Polishing Here and There

functions.php is mostly complete. The constituency testing with node labeling, missing node determination, and punctuation-secondary passes, are working quite well.

I copied the database back to my own to run tests to ensure the code worked. The results so far are quite satisfactory. Looking through logs of stderr with stdout, I noticed that some of the unknown errors were in fact due to inline HTML in the hyperlink text, including tags such as “<i>” (and of course, “</i>”). I now invoke stripTags() on the link text before generating the regexp pattern, though my stripTags() is a very simple preg_replace() with a simple regexp.

In hindsight, it’ll miss self-closing tags like “<br />”, but somehow, I doubt people will be using HTML much (especially the line break element, since a simple keyboard return will have the same effect, and links tend to only span one line anyways) in Mefi entries. However, it’ll also have some false positives, though I doubt anyone would ever type in a string like “< and >”.

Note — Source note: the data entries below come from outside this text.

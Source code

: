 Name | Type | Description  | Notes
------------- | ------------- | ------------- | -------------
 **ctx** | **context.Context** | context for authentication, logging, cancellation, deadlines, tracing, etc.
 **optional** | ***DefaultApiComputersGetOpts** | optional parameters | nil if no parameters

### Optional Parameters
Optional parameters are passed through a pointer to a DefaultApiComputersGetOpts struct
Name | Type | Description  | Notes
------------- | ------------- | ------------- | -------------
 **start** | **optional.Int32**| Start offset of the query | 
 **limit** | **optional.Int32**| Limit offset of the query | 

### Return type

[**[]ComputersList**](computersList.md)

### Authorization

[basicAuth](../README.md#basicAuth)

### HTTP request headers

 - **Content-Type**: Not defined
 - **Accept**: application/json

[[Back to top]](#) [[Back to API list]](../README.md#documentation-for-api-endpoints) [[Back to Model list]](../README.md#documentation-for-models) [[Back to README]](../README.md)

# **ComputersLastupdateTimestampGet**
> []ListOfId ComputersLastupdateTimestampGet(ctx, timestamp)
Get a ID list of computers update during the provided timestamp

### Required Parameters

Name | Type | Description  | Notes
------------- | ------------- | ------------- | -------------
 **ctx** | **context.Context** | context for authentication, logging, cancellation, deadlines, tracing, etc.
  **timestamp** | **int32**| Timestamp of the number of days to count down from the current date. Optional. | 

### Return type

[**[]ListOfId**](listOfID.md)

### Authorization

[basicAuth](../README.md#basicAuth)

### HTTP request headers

Here are some preliminary stats from my test run on my own database compared to the unaltered constituency database:

anguyen+linguistics
+-----------------------+---------------------+
| constituency          | COUNT(constituency) |
+-----------------------+---------------------+
| constituent           |               18219 |
| error                 |                2644 |
| multiple_constituents |                5023 |
| not_constituent       |                5295 |
+-----------------------+---------------------+

constituency+hyperlinks
+-----------------------+---------------------+
| constituency          | count(constituency) |
+-----------------------+---------------------+
| constituent           |               18163 |
| error                 |                2647 |
| multiple_constituents |                5014 |
| not_constituent       |                5357 |
+-----------------------+---------------------+

constituent+56
error-3
multiple_constituents+9
not_constituent-62

Note, this is without the HTML stripping, so we can expect to have even fewer errors, in subsequent runs. Other errors included “)” and “/” in the PHP warnings when it parsed the link patterns, but I have no clue where they came from. I’ll check it later.